The FCA has imposed a hefty fine of €80 million on Altice Luxembourg and SFR Group jointly and severally for implementing two proposed acquisitions in the telecommunications industry before obtaining the FCA’s clearance.

The FCA has previously imposed fines on companies for failing to notify a concentration, but never for gun-jumping, and the fines imposed up till now were relatively low. The high profiles enjoyed by the sanctioned companies, the very large amount of the fine, and the fact that there are only few previous gun-jumping cases in the world, all contribute to making the FCA’s decision in this case historic.

Background

In France, companies notifying a concentration to the FCA are required to wait for an authorisation decision before implementing a transaction. Under Article L. 430-8 II of the French Commercial Code, companies that fail to do so can be fined up to 5 per cent of their turnover.

This decision comes more than two years after the Altice group notified the FCA of its proposed acquisition of SFR, to be followed by the acquisition of the OTL group. The proposed acquisitions were approved by the FCA on, respectively, 30 October 2014 and 27 November 2014. In April 2015, after hearing industry rumors about gun-jumping, the FCA carried out dawn raids at the premises of all three companies, which confirmed its suspicions.

The FCA’s Decision

The FCA found that even though Altice had not acquired the targets’ assets during the waiting period, it had started exercising decisive influence over them. This, in turn, had enabled Altice to obtain access to sensitive information concerning its competitors, including their future intentions.

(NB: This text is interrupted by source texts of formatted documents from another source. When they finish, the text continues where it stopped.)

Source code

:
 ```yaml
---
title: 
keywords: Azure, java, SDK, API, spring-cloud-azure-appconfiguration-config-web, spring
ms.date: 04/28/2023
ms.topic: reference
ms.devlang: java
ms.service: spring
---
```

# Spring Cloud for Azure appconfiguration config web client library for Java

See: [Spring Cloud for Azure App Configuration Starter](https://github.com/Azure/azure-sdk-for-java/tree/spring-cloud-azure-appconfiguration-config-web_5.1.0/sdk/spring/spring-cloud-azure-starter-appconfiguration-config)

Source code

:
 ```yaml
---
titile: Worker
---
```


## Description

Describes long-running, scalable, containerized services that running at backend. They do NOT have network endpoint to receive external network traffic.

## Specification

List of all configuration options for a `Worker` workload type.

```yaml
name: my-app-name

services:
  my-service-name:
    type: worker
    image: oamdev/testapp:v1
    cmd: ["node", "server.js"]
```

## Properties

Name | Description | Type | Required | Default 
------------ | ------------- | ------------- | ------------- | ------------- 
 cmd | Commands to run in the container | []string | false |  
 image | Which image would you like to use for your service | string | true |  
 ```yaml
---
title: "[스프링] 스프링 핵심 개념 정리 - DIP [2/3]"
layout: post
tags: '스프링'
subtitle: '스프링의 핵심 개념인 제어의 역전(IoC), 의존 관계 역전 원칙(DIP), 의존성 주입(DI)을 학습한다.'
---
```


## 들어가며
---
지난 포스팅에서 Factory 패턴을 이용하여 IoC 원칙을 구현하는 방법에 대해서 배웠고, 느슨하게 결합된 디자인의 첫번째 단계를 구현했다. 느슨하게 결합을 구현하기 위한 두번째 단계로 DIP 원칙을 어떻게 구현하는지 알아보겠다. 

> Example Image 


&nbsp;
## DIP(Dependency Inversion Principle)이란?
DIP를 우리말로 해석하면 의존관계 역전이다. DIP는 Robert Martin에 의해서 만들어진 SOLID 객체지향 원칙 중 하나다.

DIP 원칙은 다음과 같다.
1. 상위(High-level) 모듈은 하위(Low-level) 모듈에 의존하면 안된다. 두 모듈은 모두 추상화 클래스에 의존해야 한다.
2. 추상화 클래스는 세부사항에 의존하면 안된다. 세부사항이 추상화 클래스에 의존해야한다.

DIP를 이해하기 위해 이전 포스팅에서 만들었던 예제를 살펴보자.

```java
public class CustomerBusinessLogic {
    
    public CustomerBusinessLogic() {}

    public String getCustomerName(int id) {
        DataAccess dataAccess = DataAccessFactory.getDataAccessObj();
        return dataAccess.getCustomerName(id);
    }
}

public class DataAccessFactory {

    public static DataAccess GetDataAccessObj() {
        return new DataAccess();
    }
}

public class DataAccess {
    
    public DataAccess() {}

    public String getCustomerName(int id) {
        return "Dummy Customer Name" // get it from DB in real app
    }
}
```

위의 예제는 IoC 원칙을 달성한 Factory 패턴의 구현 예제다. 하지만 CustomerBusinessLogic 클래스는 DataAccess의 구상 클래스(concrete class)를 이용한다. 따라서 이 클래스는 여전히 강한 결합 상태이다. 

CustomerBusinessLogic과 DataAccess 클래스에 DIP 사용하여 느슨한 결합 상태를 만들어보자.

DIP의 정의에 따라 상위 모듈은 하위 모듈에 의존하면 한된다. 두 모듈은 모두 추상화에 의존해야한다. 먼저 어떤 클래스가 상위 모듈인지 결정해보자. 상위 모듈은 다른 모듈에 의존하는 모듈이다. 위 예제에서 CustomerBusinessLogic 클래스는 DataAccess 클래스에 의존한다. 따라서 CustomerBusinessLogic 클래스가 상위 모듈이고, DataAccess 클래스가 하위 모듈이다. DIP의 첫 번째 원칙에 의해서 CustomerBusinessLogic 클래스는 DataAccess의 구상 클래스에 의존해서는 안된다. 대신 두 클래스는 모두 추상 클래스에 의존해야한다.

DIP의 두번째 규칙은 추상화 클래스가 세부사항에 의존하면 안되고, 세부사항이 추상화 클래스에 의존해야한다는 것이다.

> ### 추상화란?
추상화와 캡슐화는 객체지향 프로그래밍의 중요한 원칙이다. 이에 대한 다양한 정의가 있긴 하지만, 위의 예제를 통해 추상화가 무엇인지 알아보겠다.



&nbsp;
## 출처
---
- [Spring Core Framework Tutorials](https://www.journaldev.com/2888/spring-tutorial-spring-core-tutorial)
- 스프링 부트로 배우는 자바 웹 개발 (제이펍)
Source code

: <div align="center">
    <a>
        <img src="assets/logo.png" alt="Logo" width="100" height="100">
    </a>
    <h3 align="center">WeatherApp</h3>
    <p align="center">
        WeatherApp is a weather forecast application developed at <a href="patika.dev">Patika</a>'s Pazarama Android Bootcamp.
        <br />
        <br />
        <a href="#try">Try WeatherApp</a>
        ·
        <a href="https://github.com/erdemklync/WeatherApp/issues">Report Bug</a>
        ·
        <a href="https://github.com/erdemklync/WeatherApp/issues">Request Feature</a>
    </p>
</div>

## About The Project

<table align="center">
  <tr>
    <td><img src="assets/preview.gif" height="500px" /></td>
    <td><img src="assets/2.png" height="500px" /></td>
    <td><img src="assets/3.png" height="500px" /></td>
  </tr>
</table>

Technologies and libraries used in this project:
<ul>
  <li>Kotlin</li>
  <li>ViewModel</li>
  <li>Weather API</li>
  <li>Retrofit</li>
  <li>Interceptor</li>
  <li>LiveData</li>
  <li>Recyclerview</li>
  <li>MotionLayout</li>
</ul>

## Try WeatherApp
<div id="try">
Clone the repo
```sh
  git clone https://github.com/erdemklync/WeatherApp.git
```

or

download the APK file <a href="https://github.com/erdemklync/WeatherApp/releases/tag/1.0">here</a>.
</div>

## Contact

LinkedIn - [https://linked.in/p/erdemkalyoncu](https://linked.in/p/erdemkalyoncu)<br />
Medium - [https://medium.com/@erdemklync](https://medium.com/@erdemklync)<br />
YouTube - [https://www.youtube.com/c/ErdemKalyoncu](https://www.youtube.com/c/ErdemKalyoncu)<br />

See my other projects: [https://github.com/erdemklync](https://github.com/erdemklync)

Altice’s top management had, for example, given the go-ahead to SFR to participate in a tender and to renegotiate a contract with a competitor. Altice had also influenced SFR’s commercial and pricing policies.

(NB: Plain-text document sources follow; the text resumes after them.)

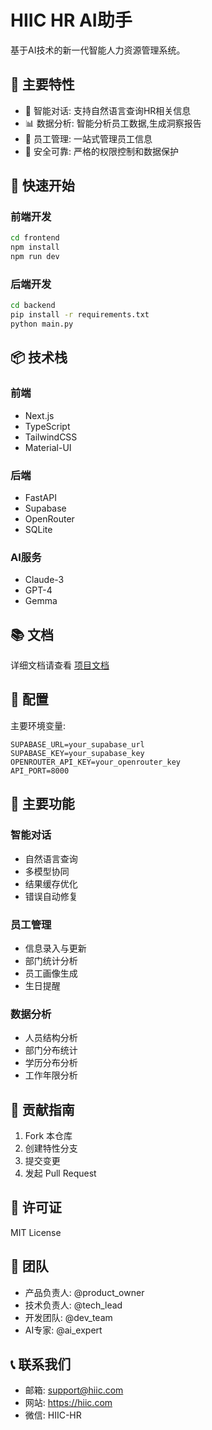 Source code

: # HIIC HR AI助手

基于AI技术的新一代智能人力资源管理系统。

## 🌟 主要特性

- 💬 智能对话: 支持自然语言查询HR相关信息
- 📊 数据分析: 智能分析员工数据,生成洞察报告
- 👥 员工管理: 一站式管理员工信息
- 🔐 安全可靠: 严格的权限控制和数据保护

## 🚀 快速开始

### 前端开发
```bash
cd frontend
npm install
npm run dev
```

### 后端开发
```bash
cd backend
pip install -r requirements.txt
python main.py
```

## 📦 技术栈

### 前端
- Next.js
- TypeScript
- TailwindCSS
- Material-UI

### 后端
- FastAPI
- Supabase
- OpenRouter
- SQLite

### AI服务
- Claude-3
- GPT-4
- Gemma

## 📚 文档

详细文档请查看 [项目文档](docs/项目文档.md)

## 🔧 配置

主要环境变量:
```env
SUPABASE_URL=your_supabase_url
SUPABASE_KEY=your_supabase_key
OPENROUTER_API_KEY=your_openrouter_key
API_PORT=8000
```

## 🎯 主要功能

### 智能对话
- 自然语言查询
- 多模型协同
- 结果缓存优化
- 错误自动修复

### 员工管理
- 信息录入与更新
- 部门统计分析
- 员工画像生成
- 生日提醒

### 数据分析
- 人员结构分析
- 部门分布统计
- 学历分布分析
- 工作年限分析

## 🤝 贡献指南

1. Fork 本仓库
2. 创建特性分支
3. 提交变更
4. 发起 Pull Request

## 📄 许可证

MIT License

## 👥 团队

- 产品负责人: @product_owner
- 技术负责人: @tech_lead
- 开发团队: @dev_team
- AI专家: @ai_expert

## 📞 联系我们

- 邮箱: support@hiic.com
- 网站: https://hiic.com
- 微信: HIIC-HR 
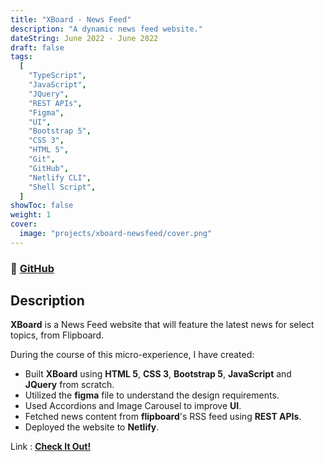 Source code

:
 ```yaml
---
title: "XBoard - News Feed"
description: "A dynamic news feed website."
dateString: June 2022 - June 2022
draft: false
tags:
  [
    "TypeScript",
    "JavaScript",
    "JQuery",
    "REST APIs",
    "Figma",
    "UI",
    "Bootstrap 5",
    "CSS 3",
    "HTML 5",
    "Git",
    "GitHub",
    "Netlify CLI",
    "Shell Script",
  ]
showToc: false
weight: 1
cover:
  image: "projects/xboard-newsfeed/cover.png"
---
```


### 🔗 [GitHub](https://github.com/drcount-root/XBoard-News-Feed)

## Description

**XBoard** is a News Feed website that will feature the latest news for select topics, from Flipboard.

During the course of this micro-experience, I have created:

<ul>
<li>
Built <b>XBoard</b> using <b>HTML 5</b>, <b>CSS 3</b>, <b>Bootstrap 5</b>, <b>JavaScript</b> and <b>JQuery</b> from scratch.
</li>

<li>
Utilized the <b>figma</b> file to understand the design requirements.
</li>

<li>
Used Accordions and Image Carousel to improve <b>UI</b>.
</li>

<li>
Fetched news content from <b>flipboard</b>'s RSS feed using <b>REST APIs</b>.
</li>

<li>
Deployed the website to <b>Netlify</b>.
</li>
</ul>

Link : <a href="https://xboard-newsfeeds.netlify.app" target="_blank"><b>Check It Out!</b></a>
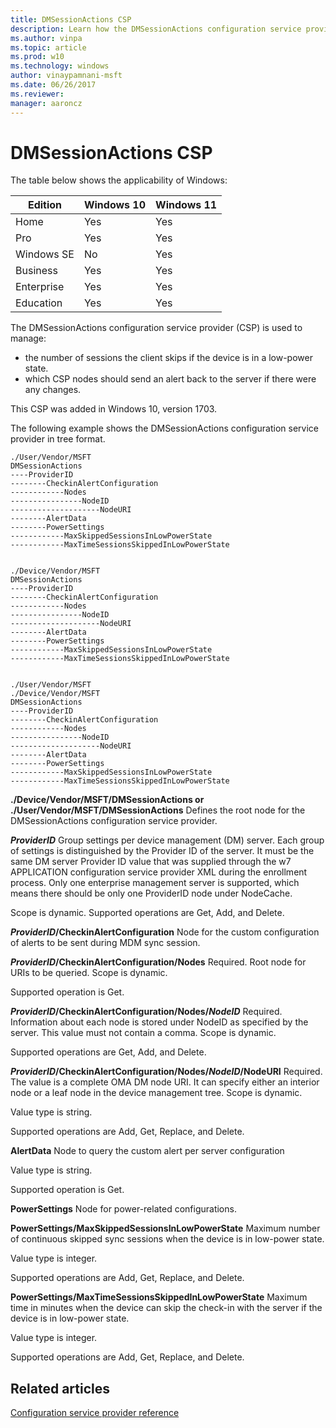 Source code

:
 ```yaml
---
title: DMSessionActions CSP
description: Learn how the DMSessionActions configuration service provider (CSP) is used to manage the number of sessions the client skips if the device is in a low-power state.
ms.author: vinpa
ms.topic: article
ms.prod: w10
ms.technology: windows
author: vinaypamnani-msft
ms.date: 06/26/2017
ms.reviewer:
manager: aaroncz
---
```


# DMSessionActions CSP

The table below shows the applicability of Windows:

|Edition|Windows 10|Windows 11|
|--- |--- |--- |
|Home|Yes|Yes|
|Pro|Yes|Yes|
|Windows SE|No|Yes|
|Business|Yes|Yes|
|Enterprise|Yes|Yes|
|Education|Yes|Yes|

The DMSessionActions configuration service provider (CSP) is used to manage:

- the number of sessions the client skips if the device is in a low-power state.
- which CSP nodes should send an alert back to the server if there were any changes.

This CSP was added in Windows 10, version 1703.

The following example shows the DMSessionActions configuration service provider in tree format.
```
./User/Vendor/MSFT
DMSessionActions
----ProviderID
--------CheckinAlertConfiguration
------------Nodes
----------------NodeID
--------------------NodeURI
--------AlertData
--------PowerSettings
------------MaxSkippedSessionsInLowPowerState
------------MaxTimeSessionsSkippedInLowPowerState


./Device/Vendor/MSFT
DMSessionActions
----ProviderID
--------CheckinAlertConfiguration
------------Nodes
----------------NodeID
--------------------NodeURI
--------AlertData
--------PowerSettings
------------MaxSkippedSessionsInLowPowerState
------------MaxTimeSessionsSkippedInLowPowerState


./User/Vendor/MSFT
./Device/Vendor/MSFT
DMSessionActions
----ProviderID
--------CheckinAlertConfiguration
------------Nodes
----------------NodeID
--------------------NodeURI
--------AlertData
--------PowerSettings
------------MaxSkippedSessionsInLowPowerState
------------MaxTimeSessionsSkippedInLowPowerState
```

<a href="" id="vendor-msft-dmsessionactions"></a>**./Device/Vendor/MSFT/DMSessionActions or ./User/Vendor/MSFT/DMSessionActions**
Defines the root node for the DMSessionActions configuration service provider.

<a href="" id="providerid"></a>***ProviderID***
Group settings per device management (DM) server. Each group of settings is distinguished by the Provider ID of the server. It must be the same DM server Provider ID value that was supplied through the w7 APPLICATION configuration service provider XML during the enrollment process. Only one enterprise management server is supported, which means there should be only one ProviderID node under NodeCache.

Scope is dynamic. Supported operations are Get, Add, and Delete.

<a href="" id="checkinalertconfiguration"></a>***ProviderID*/CheckinAlertConfiguration**
Node for the custom configuration of alerts to be sent during MDM sync session.

<a href="" id="nodes"></a>***ProviderID*/CheckinAlertConfiguration/Nodes**
Required. Root node for URIs to be queried. Scope is dynamic.

Supported operation is Get.

<a href="" id="nodeid"></a>***ProviderID*/CheckinAlertConfiguration/Nodes/*NodeID***
Required. Information about each node is stored under NodeID as specified by the server. This value must not contain a comma. Scope is dynamic.

Supported operations are Get, Add, and Delete.

<a href="" id="nodeuri"></a>***ProviderID*/CheckinAlertConfiguration/Nodes/*NodeID*/NodeURI**
Required. The value is a complete OMA DM node URI. It can specify either an interior node or a leaf node in the device management tree. Scope is dynamic.

Value type is string.

Supported operations are Add, Get, Replace, and Delete.

<a href="" id="alertdata"></a>**AlertData**
Node to query the custom alert per server configuration

Value type is string.

Supported operation is Get.

<a href="" id="powersettings"></a>**PowerSettings**
Node for power-related configurations.

<a href="" id="maxskippedsessionsinlowpowerstate"></a>**PowerSettings/MaxSkippedSessionsInLowPowerState**
Maximum number of continuous skipped sync sessions when the device is in low-power state.

Value type is integer.

Supported operations are Add, Get, Replace, and Delete.

<a href="" id="maxtimesessionsskippedinlowpowerstate"></a>**PowerSettings/MaxTimeSessionsSkippedInLowPowerState**
Maximum time in minutes when the device can skip the check-in with the server if the device is in low-power state.

Value type is integer.

Supported operations are Add, Get, Replace, and Delete.

## Related articles

[Configuration service provider reference](index.yml)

In addition, although initially SFR was supposed to acquire OTL, Altice and SFR had decided together that Altice would be better placed to take control of the group.

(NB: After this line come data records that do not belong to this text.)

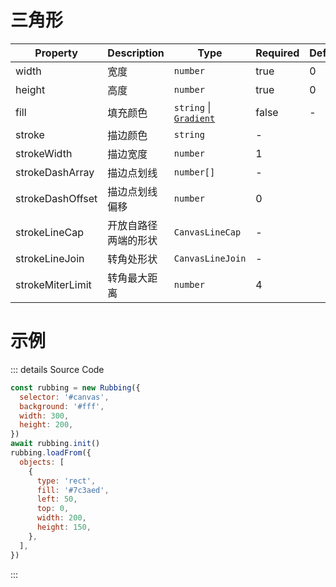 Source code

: # 三角形

| Property         | Description          | Type                                    | Required | Default |
| ---------------- | -------------------- | --------------------------------------- | -------- | ------- |
| width            | 宽度                 | `number`                                | true     | 0       |
| height           | 高度                 | `number`                                | true     | 0       |
| fill             | 填充颜色             | `string` &#124; [`Gradient`](#gradient) | false    | -       |
| stroke           | 描边颜色             | `string`                                | -        |         |
| strokeWidth      | 描边宽度             | `number`                                | 1        |         |
| strokeDashArray  | 描边点划线           | `number[]`                              | -        |         |
| strokeDashOffset | 描边点划线偏移       | `number`                                | 0        |         |
| strokeLineCap    | 开放自路径两端的形状 | `CanvasLineCap`                         | -        |         |
| strokeLineJoin   | 转角处形状           | `CanvasLineJoin`                        | -        |         |
| strokeMiterLimit | 转角最大距离         | `number`                                | 4        |         |

# 示例

<ClientOnly>
  <canvas id="canvas"></canvas>
</ClientOnly>

<script>
if (!import.meta.env.SSR) {
  import('https://unpkg.com/rubbing@latest/dist/index.mjs').then(async ({ Rubbing }) => {
    const rubbing = new Rubbing({
      selector: '#canvas',
      background: '#fff',
      width: 300,
      height: 200,
    })
    await rubbing.init()
    rubbing.loadFrom({
      objects: [
        {
          type: 'triangle',
          fill: '#7c3aed',
          left: 50,
          top: 0,
          width: 200,
          height: 150,
        },
      ],
    })
  })
}
</script>

::: details Source Code

```js
const rubbing = new Rubbing({
  selector: '#canvas',
  background: '#fff',
  width: 300,
  height: 200,
})
await rubbing.init()
rubbing.loadFrom({
  objects: [
    {
      type: 'rect',
      fill: '#7c3aed',
      left: 50,
      top: 0,
      width: 200,
      height: 150,
    },
  ],
})
```

:::

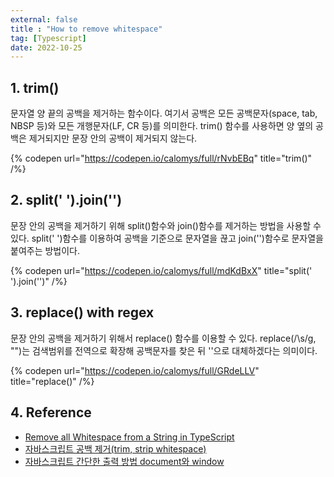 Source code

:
 ```yaml
---
external: false
title : "How to remove whitespace"
tag: [Typescript]
date: 2022-10-25
---
```


## 1. trim()

문자열 양 끝의 공백을 제거하는 함수이다. 여기서 공백은 모든 공백문자(space, tab, NBSP 등)와 모든 개행문자(LF, CR 등)를 의미한다. trim() 함수를 사용하면 양 옆의 공백은 제거되지만 문장 안의 공백이 제거되지 않는다.

{% codepen url="https://codepen.io/calomys/full/rNvbEBq" title="trim()" /%}

## 2. split(' ').join('')

문장 안의 공백을 제거하기 위해 split()함수와 join()함수를 제거하는 방법을 사용할 수 있다. split(' ')함수를 이용하여 공백을 기준으로 문자열을 끊고 join('')함수로 문자열을 붙여주는 방법이다.

{% codepen url="https://codepen.io/calomys/full/mdKdBxX" title="split(' ').join('')" /%}

## 3. replace() with regex

문장 안의 공백을 제거하기 위해서 replace() 함수를 이용할 수 있다. replace(/\s/g, "")는 검색범위를 전역으로 확장해 공백문자를 찾은 뒤 ''으로 대체하겠다는 의미이다.

{% codepen url="https://codepen.io/calomys/full/GRdeLLV" title="replace()" /%}

## 4. Reference

- [Remove all Whitespace from a String in TypeScript](https://bobbyhadz.com/blog/typescript-trim-whitespace-from-string)
- [자바스크립트 공백 제거(trim, strip whitespace)](https://sisiblog.tistory.com/249)
- [자바스크립트 간단한 출력 방법 document와 window](https://dasima.xyz/javascript-output/)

Finally, Altice and SFR had started to put into place a joint strategy for the launch of a new range of internet access services.

In relation to OTL, Altice had, for example, established a mechanism of weekly reporting that enabled it to closely follow OTL’s financial performance. In addition, the managing director of OTL had started to be integrated into SFR.

The FCA’s decision has not yet been published but the Authority indicated in its press release that the amount of the fine is justified by

  • The importance of the acquisitions in terms of purchase price and the impact on the telecommunications industry.
  • The breadth, duration and deliberate nature of the conduct.
  • The fact that Altice engaged in gun jumping not just once, but twice.

Altice and SFR benefitted from a reduction in the fine for waiving their right to challenge the FCA’s objections. This means that the parties are not entitled to appeal the decision on substantive grounds, i.e., by challenging the facts and their legal characterisation. Altice and SFR did, however, maintain the right to argue before the Paris Court of Appeal that the fine should be reduced.

Comment

This decision could turn out to be a textbook case of gun-jumping as it provides a broad overview of different types of behaviour that could be considered gun-jumping. In that respect, the FCA’s decision is useful for companies and investment funds as it provides guidance and legal certainty—especially in a context where there is very little guidance and very few decisions at the European Commission and national level—on what conduct to avoid before obtaining merger clearance from competition authorities.

Specifically, companies and investment funds that are notifying a concentration in France should be cautious not to start exercising influence over a target before obtaining the FCA’s approval.